First thing to remember is that oil as such takes a long time to dry out. It may feel absolutely dry to the touch and even after a time you may rub your finger over the painting without any visible effect. Still the painting is not actually "dry".

If you make an oil painting with even a thin layer of paint, you should NEVER varnish it before at least 4 months are up. What actually happens is this - the outer layer of molecules start drying out (oxidizing) because of the contact with oxygen in the air. This eventually effectively forms a skin over the other layers of molecules underneath it. This prevents oxygen getting to the under layers and allowing them to oxidized.
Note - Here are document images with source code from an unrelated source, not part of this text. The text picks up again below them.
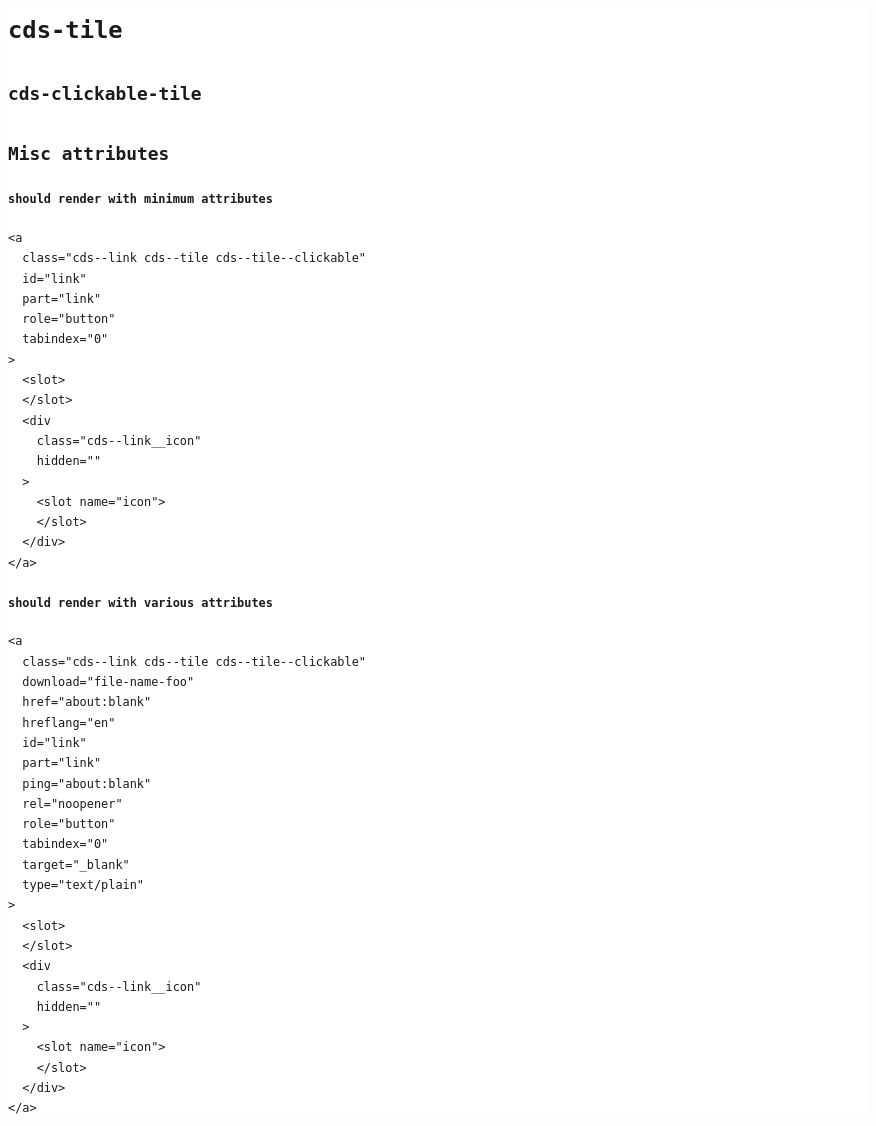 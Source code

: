 # `cds-tile`

## `cds-clickable-tile`

##   `Misc attributes`

####     `should render with minimum attributes`

```
<a
  class="cds--link cds--tile cds--tile--clickable"
  id="link"
  part="link"
  role="button"
  tabindex="0"
>
  <slot>
  </slot>
  <div
    class="cds--link__icon"
    hidden=""
  >
    <slot name="icon">
    </slot>
  </div>
</a>

```

####     `should render with various attributes`

```
<a
  class="cds--link cds--tile cds--tile--clickable"
  download="file-name-foo"
  href="about:blank"
  hreflang="en"
  id="link"
  part="link"
  ping="about:blank"
  rel="noopener"
  role="button"
  tabindex="0"
  target="_blank"
  type="text/plain"
>
  <slot>
  </slot>
  <div
    class="cds--link__icon"
    hidden=""
  >
    <slot name="icon">
    </slot>
  </div>
</a>

```
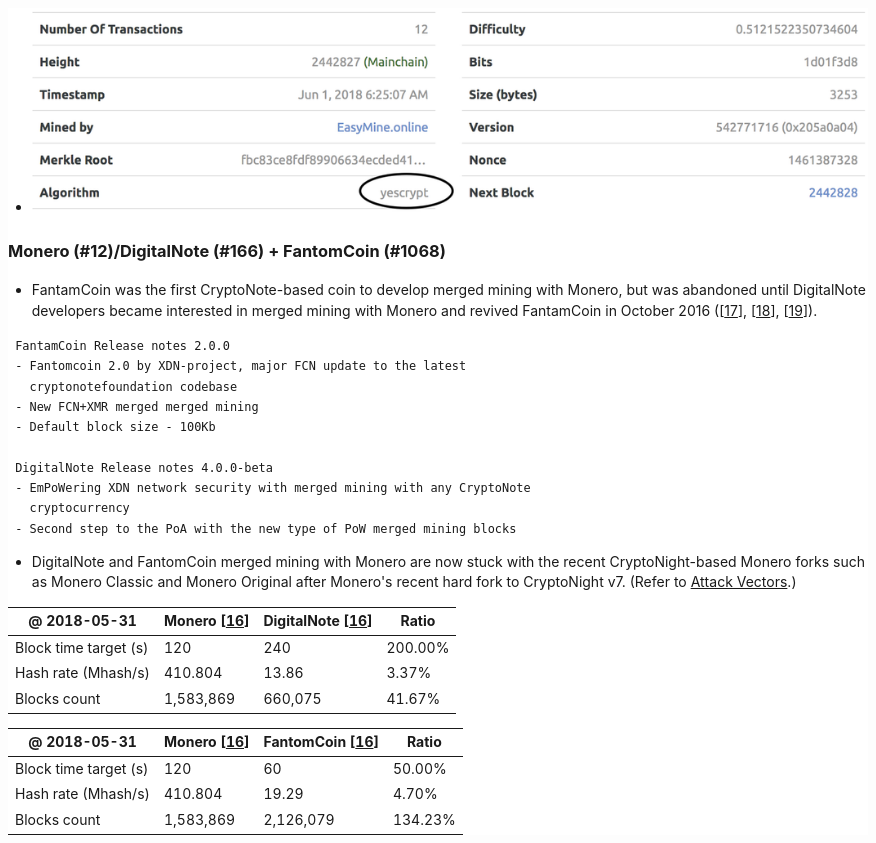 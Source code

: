   - ![Myriad-3](/images/mining/intro/Myriad-3.png)

### Monero (#12)/DigitalNote (#166) + FantomCoin (#1068)

- FantamCoin was the first CryptoNote-based coin to develop merged mining with Monero, but was abandoned until
DigitalNote developers became interested in merged mining with Monero and revived FantamCoin in October&nbsp;2016
([[17]], [[18]], [[19]]).

 ```text
  FantamCoin Release notes 2.0.0
  - Fantomcoin 2.0 by XDN-project, major FCN update to the latest
    cryptonotefoundation codebase
  - New FCN+XMR merged merged mining
  - Default block size - 100Kb

  DigitalNote Release notes 4.0.0-beta
  - EmPoWering XDN network security with merged mining with any CryptoNote
    cryptocurrency
  - Second step to the PoA with the new type of PoW merged mining blocks
  ```

- DigitalNote and FantomCoin merged mining with Monero are now stuck with the recent CryptoNight-based Monero forks
such as Monero Classic and Monero Original after Monero's recent hard fork to CryptoNight v7.
(Refer to [Attack Vectors](#attack-vectors).)


| @ 2018-05-31          | Monero [[16]] | DigitalNote [[16]] | Ratio   |
| --------------------- | ---------------------------------------- | --------------------------------------------- | ------- |
| Block time target (s) | 120                                      | 240                                           | 200.00% |
| Hash rate (Mhash/s)   | 410.804                                  | 13.86                                         | 3.37%   |
| Blocks count          | 1,583,869                                | 660,075                                       | 41.67%  |

| @ 2018-05-31          | Monero [[16]] | FantomCoin [[16]] | Ratio   |
| --------------------- | ---------------------------------------- | -------------------------------------------- | ------- |
| Block time target (s) | 120                                      | 60                                           | 50.00%  |
| Hash rate (Mhash/s)   | 410.804                                  | 19.29                                        | 4.70%   |
| Blocks count          | 1,583,869                                | 2,126,079                                    | 134.23% |


[1]: https://en.bitcoin.it/wiki/Merged_mining_specification
[2]: https://bitcoin.stackexchange.com/questions/273/how-does-merged-mining-work
[3]: https://github.com/namecoin/wiki/blob/master/Merged-Mining.mediawiki
[4]: https://bchain.info/NMC
[5]: https://slushpool.com/help/first-aid/faq-merged-mining
[6]: https://www.prooworld.com/namecoin/best-namecoin-mining-pools
[7]: https://en.bitcoin.it/wiki/Alternative_chain#Protecting_against_double_proof
[8]: https://www.reddit.com/r/dogecoin/comments/22niq9/merged_mining_amafaq
[9]:  ESThttps://www.reddit.com/r/dogecoin/comments/2fyxg1/the_forkening_is_happening_at_900am_est_a_couple
[10]: https://dogechain.info
[11]: https://www.ccn.com/bitcoin-gold-hit-by-double-spend-attack-exchanges-lose-millions
[12]: https://www.ccn.com/privacy-coin-verge-succumbs-to-51-attack-again
[13]: https://www.tari.com
[14]: https://www.ccn.com/monero-hard-forks-to-maintain-asic-resistance-but-classic-hopes-to-spoil-the-party
[15]: https://getmonero.org/2018/02/11/pow-change-and-key-reuse.html
[16]: https://bitinfocharts.com
[17]: https://minergate.com/blog/merged-mining-with-monero
[18]: https://bitcointalk.org/index.php?topic=1082745.msg16615346#msg16615346
[19]: https://github.com/xdn-project
[20]: https://chainradar.com/xmr/chart
[21]: https://www.nicehash.com/algorithm/cryptonightv7
[22]: http://huntercoin.org
[23]: http://myriadcoin.org
[24]: https://eprint.iacr.org/2017/791.pdf
[25]: http://repositum.tuwien.ac.at/obvutwhs/download/pdf/2315652
[26]: https://github.com/ethereum/wiki/wiki/Problems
Some oxygen , however, slowly manages to seep through to the underlayers and allows them too to dry out.

With thicker layers, or areas where the paint is thick, this takes a very long time. I made a painting of flowers with a painting knife impasto style and after 8 months parts of the paint, even though touch dry, were still very rubbery. It took a full year before it became hard. Only then was the top layer hard enough for me to apply the final varnish coat.
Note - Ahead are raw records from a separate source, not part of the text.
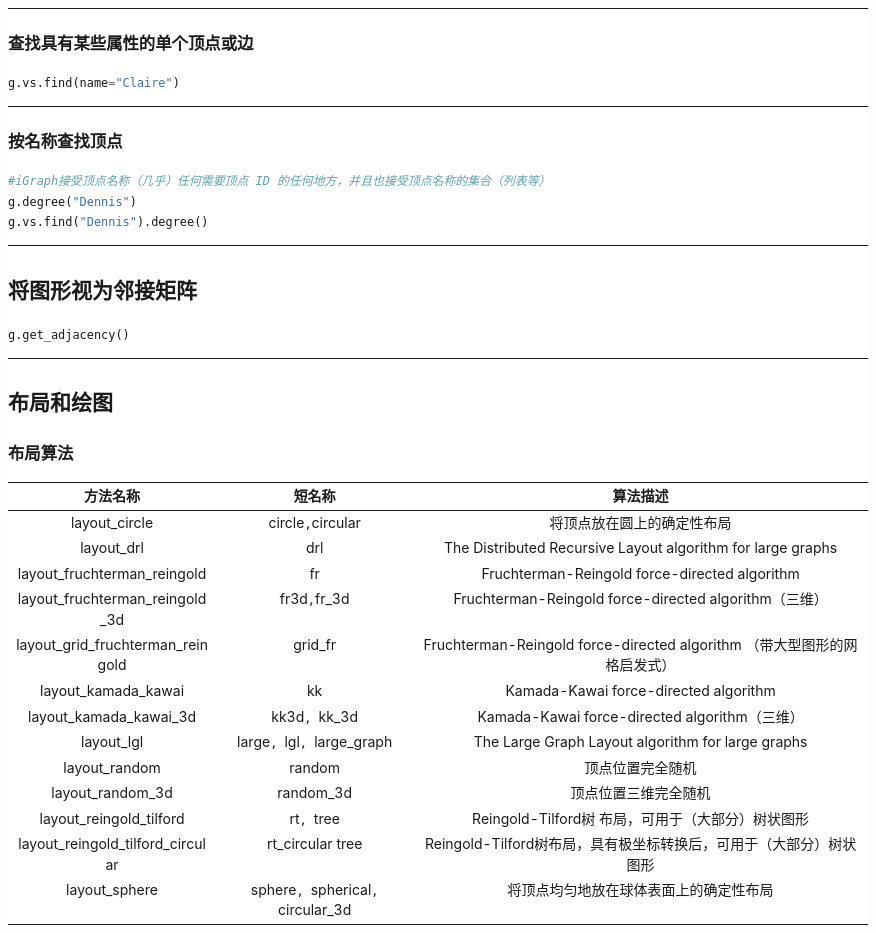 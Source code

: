 

-----

### 查找具有某些属性的单个顶点或边

```python
g.vs.find(name="Claire")
```



-----

### 按名称查找顶点

```python
#iGraph接受顶点名称（几乎）任何需要顶点 ID 的任何地方，并且也接受顶点名称的集合（列表等）
g.degree("Dennis")
g.vs.find("Dennis").degree()
```



----

## 将图形视为邻接矩阵

```python
g.get_adjacency()
```



----

## 布局和绘图

### 布局算法

|             方法名称             |               短名称               |                           算法描述                           |
| :------------------------------: | :--------------------------------: | :----------------------------------------------------------: |
|          layout_circle           |         circle`,`circular          |                  将顶点放在圆上的确定性布局                  |
|            layout_drl            |                drl                 | The Distributed Recursive Layout algorithm for large graphs  |
|   layout_fruchterman_reingold    |                 fr                 |        Fruchterman-Reingold force-directed algorithm         |
|  layout_fruchterman_reingold_3d  |            fr3d`,`fr_3d            |    Fruchterman-Reingold force-directed algorithm（三维）     |
| layout_grid_fruchterman_reingold |              grid_fr               | Fruchterman-Reingold force-directed algorithm （带大型图形的网格启发式） |
|       layout_kamada_kawai        |                 kk                 |            Kamada-Kawai force-directed algorithm             |
|      layout_kamada_kawai_3d      |           kk3d`, `kk_3d            |        Kamada-Kawai force-directed algorithm（三维）         |
|            layout_lgl            |    large`, `lgl`, `large_graph     |      The Large Graph Layout algorithm for large graphs       |
|          layout_random           |               random               |                       顶点位置完全随机                       |
|         layout_random_3d         |             random_3d              |                     顶点位置三维完全随机                     |
|     layout_reingold_tilford      |             rt`, `tree             |      Reingold-Tilford树 布局，可用于（大部分）树状图形       |
| layout_reingold_tilford_circular |          rt_circular tree          | Reingold-Tilford树布局，具有极坐标转换后，可用于（大部分）树状图形 |
|          layout_sphere           | sphere`, `spherical`, `circular_3d |            将顶点均匀地放在球体表面上的确定性布局            |
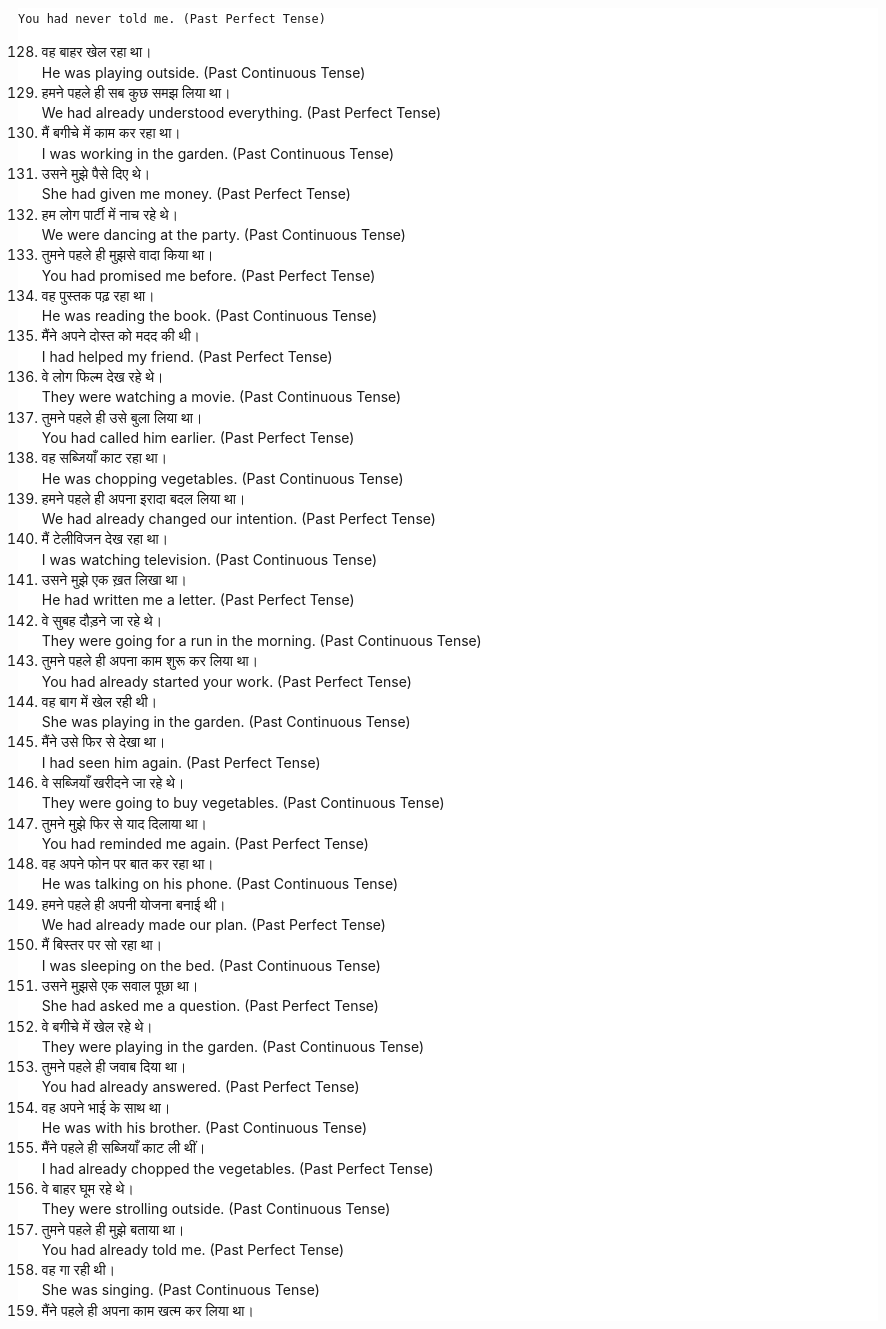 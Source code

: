     You had never told me. (Past Perfect Tense)
128. वह बाहर खेल रहा था।  
    He was playing outside. (Past Continuous Tense)
129. हमने पहले ही सब कुछ समझ लिया था।  
    We had already understood everything. (Past Perfect Tense)
130. मैं बगीचे में काम कर रहा था।  
    I was working in the garden. (Past Continuous Tense)
131. उसने मुझे पैसे दिए थे।  
    She had given me money. (Past Perfect Tense)
132. हम लोग पार्टी में नाच रहे थे।  
    We were dancing at the party. (Past Continuous Tense)
133. तुमने पहले ही मुझसे वादा किया था।  
    You had promised me before. (Past Perfect Tense)
134. वह पुस्तक पढ़ रहा था।  
    He was reading the book. (Past Continuous Tense)
135. मैंने अपने दोस्त को मदद की थी।  
    I had helped my friend. (Past Perfect Tense)
136. वे लोग फिल्म देख रहे थे।  
    They were watching a movie. (Past Continuous Tense)
137. तुमने पहले ही उसे बुला लिया था।  
    You had called him earlier. (Past Perfect Tense)
138. वह सब्जियाँ काट रहा था।  
    He was chopping vegetables. (Past Continuous Tense)
139. हमने पहले ही अपना इरादा बदल लिया था।  
    We had already changed our intention. (Past Perfect Tense)
140. मैं टेलीविजन देख रहा था।  
    I was watching television. (Past Continuous Tense)
141. उसने मुझे एक ख़त लिखा था।  
    He had written me a letter. (Past Perfect Tense)
142. वे सुबह दौड़ने जा रहे थे।  
    They were going for a run in the morning. (Past Continuous Tense)
143. तुमने पहले ही अपना काम शुरू कर लिया था।  
    You had already started your work. (Past Perfect Tense)
144. वह बाग में खेल रही थी।  
    She was playing in the garden. (Past Continuous Tense)
145. मैंने उसे फिर से देखा था।  
    I had seen him again. (Past Perfect Tense)
146. वे सब्जियाँ खरीदने जा रहे थे।  
    They were going to buy vegetables. (Past Continuous Tense)
147. तुमने मुझे फिर से याद दिलाया था।  
    You had reminded me again. (Past Perfect Tense)
148. वह अपने फोन पर बात कर रहा था।  
    He was talking on his phone. (Past Continuous Tense)
149. हमने पहले ही अपनी योजना बनाई थी।  
    We had already made our plan. (Past Perfect Tense)
150. मैं बिस्तर पर सो रहा था।  
    I was sleeping on the bed. (Past Continuous Tense)
151. उसने मुझसे एक सवाल पूछा था।  
    She had asked me a question. (Past Perfect Tense)
152. वे बगीचे में खेल रहे थे।  
    They were playing in the garden. (Past Continuous Tense)
153. तुमने पहले ही जवाब दिया था।  
    You had already answered. (Past Perfect Tense)
154. वह अपने भाई के साथ था।  
    He was with his brother. (Past Continuous Tense)
155. मैंने पहले ही सब्जियाँ काट ली थीं।  
    I had already chopped the vegetables. (Past Perfect Tense)
156. वे बाहर घूम रहे थे।  
    They were strolling outside. (Past Continuous Tense)
157. तुमने पहले ही मुझे बताया था।  
    You had already told me. (Past Perfect Tense)
158. वह गा रही थी।  
    She was singing. (Past Continuous Tense)
159. मैंने पहले ही अपना काम खत्म कर लिया था।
It would seem that you varnished your painting much too soon and on top of that the varnish had not dried properly before you tried to clean the dust off. A word of advice: when you varnish a painting ALWAYS do this in a  dust free area and then lay it flat also in a dust free area (wherever that may be). Another mistake was to clean it with a paper towel. Always use a lint free cloth because any loose fibres will cling to the painting and stick there.

On an absolutely dry painting you can carefully wipe the dust off with a damp cloth in one direction only and always with a clean portion of the cloth. If you don't then all you are doing is redepositing the dust on the surface again and making "mud".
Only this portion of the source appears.